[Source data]
>>>
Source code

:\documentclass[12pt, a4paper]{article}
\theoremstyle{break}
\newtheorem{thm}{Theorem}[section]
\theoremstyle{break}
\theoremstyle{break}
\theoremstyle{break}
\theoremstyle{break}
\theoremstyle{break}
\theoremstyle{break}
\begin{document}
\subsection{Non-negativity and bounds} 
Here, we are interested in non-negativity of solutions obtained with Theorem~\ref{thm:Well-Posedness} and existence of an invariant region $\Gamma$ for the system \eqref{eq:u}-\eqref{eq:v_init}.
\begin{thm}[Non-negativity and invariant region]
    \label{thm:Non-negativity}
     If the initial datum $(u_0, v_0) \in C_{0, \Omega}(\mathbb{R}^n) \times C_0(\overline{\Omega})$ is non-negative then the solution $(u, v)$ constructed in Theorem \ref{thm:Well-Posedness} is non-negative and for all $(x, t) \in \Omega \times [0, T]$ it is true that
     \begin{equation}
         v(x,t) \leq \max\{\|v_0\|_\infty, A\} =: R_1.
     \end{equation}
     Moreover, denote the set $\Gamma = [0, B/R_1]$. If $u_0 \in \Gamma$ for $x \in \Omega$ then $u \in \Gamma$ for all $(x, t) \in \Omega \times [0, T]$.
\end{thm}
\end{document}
<<<
What you are asked to do
Go through the entries and count the lines where the word "invariant" appears; give only the count.

Completed exercise
2